His new phone app, CrowdHydrology, allows anyone to send information on stream depths in specific locations with the swipe of a thumb. It will be unveiled today at the American Geophysical Union meeting in San Francisco.

How it works

These citizen scientists can view the closest stream gauging station that Lowry’s program runs in partnership with the U.S. Geological Survey. There are 19 in Michigan, 13 in New York and 17 in Wisconsin. Each has a sign with brief instructions on how to report on your phone what the gauge shows to be the water’s depth. The gauge is simply a ruler that has been mounted in the stream.

Visitors can then access the CrowdHydrology app to send in the height. With a smart phone, the location, time and date is sent automatically. Non-smartphone users already can text 716-218-0282 with the height, location and date.

Five minutes after citizen scientists send in their readings, the data is viewable on the CrowdHydrology webpage. A copy of the map is below. Click underneath for a larger version of the map. Click on some of the map markers to reveal data. 
View CrowdHydrology Map in a larger map

The information can be used for free by researchers, parks officials, educators and other citizen scientists. It is useful for seeing how rain and snowmelt increases stream levels and if the water level is appropriate for activities like fishing or canoeing.

“We first started looking at water levels in the Great Lake states,” Lowry said. “Those were our core states. This started out as a Great Lakes project, and it’s starting to expand.”

Lowry’s colleagues have helped spread the concept to a site set up in Utah and another four in Iowa.

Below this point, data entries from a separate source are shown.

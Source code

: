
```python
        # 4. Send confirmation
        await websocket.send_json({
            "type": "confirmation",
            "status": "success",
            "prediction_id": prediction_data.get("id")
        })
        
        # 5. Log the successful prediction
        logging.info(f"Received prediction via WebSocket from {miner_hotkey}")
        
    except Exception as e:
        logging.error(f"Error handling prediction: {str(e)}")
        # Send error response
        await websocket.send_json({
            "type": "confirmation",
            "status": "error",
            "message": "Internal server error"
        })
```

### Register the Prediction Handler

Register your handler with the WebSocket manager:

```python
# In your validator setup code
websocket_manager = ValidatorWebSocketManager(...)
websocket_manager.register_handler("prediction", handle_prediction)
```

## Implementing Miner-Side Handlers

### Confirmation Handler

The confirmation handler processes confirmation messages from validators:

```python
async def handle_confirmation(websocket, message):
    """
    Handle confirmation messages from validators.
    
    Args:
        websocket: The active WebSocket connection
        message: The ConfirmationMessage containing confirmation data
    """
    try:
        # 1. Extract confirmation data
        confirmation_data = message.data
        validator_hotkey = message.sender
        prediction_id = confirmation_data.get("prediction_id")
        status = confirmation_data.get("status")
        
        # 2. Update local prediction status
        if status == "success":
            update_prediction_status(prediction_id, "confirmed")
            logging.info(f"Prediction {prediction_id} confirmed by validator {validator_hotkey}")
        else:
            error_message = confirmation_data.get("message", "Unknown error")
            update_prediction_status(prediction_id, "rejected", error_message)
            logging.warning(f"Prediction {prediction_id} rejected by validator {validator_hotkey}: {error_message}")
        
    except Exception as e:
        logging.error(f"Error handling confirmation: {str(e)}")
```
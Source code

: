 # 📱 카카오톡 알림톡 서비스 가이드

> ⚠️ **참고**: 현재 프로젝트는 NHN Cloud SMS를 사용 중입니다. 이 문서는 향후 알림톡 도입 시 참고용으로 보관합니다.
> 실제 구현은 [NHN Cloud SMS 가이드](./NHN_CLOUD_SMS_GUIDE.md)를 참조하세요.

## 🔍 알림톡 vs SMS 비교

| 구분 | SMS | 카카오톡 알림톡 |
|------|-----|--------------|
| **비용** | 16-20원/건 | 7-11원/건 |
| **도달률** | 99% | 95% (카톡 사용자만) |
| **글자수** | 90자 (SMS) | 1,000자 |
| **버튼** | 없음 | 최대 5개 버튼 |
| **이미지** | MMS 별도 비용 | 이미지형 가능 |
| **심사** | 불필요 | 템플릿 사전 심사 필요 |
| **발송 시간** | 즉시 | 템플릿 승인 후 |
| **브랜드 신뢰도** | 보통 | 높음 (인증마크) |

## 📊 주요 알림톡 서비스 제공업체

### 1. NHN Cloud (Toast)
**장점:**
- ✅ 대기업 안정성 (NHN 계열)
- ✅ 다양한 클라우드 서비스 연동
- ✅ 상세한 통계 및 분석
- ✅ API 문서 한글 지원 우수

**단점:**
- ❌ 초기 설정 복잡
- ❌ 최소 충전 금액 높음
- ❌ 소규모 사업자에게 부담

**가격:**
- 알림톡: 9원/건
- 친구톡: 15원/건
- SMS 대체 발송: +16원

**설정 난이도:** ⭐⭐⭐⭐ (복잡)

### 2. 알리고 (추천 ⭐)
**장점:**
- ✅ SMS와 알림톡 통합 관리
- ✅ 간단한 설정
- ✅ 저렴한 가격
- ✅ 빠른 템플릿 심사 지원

After seeing other successful data crowdsourcing projects like one used in California and Maine to record road kill, Lowry and his co-founder Mike Fienen, a research hydrologist for the U.S. Geological Survey, created the app available on all mobile platforms.

 Researchers with a special interest in the Great Lakes region would be interested in using the stream data, Lowry said. Citizen scientists that visit recreational areas are his targets for making it work.

Providing stream education

Jill Martin, an interpretive naturalist for the Indian Springs Metropark in White Lake, Mich. is setting up several stations there. There were an estimated 70,762 total visitors to the park in 2013. If just a fraction of them used Lowry’s application they could provide substantial data for the project.

HarrisNatureCenterMI

A water depth gauge in the Red Cedar River at the Harris Nature Center in mid-Michigan’s Meridian Township. Image: Chris Lowry

Martin helps operate the park’s environmental discovery center, which educates the public on river and stream ecology.

“We plan on putting our stations where people regularly walk,” Martin said. “We would also like to include one where we take students, and also to include a cellphone tour where visitors put in a number and get more information on watersheds in Michigan and stream levels.”

Howard Reeves, an assistant professor of civil and environmental engineering at Michigan State University, has been supporting Lowry’s work by instructing other educators about the CrowdHydrology project and its uses.

“I’ve always had personal motivation to help educators by helping them see and experience themselves,” Reeves said.

But another important part of education is teaching others how to use these resources. The groups Reeves teaches can further facilitate the CrowdHydrology project.

“If [recreational areas] put a number of river gauges out in different watersheds, we can learn something from those observations,” Reeves said.

Contributing to the project

If you would like to contribute stream data, find the nearest station on the CrowdHydrology website to make sure it is open. Many stations are still in the process of being set up.

Until the CrowdHydrology app is released, citizen scientists can text their site number (which is given at each station) and measurement reading.

With the number of smartphone users rising, Lowry and his colleagues are turning the adage “We are all scientists,” into a reality.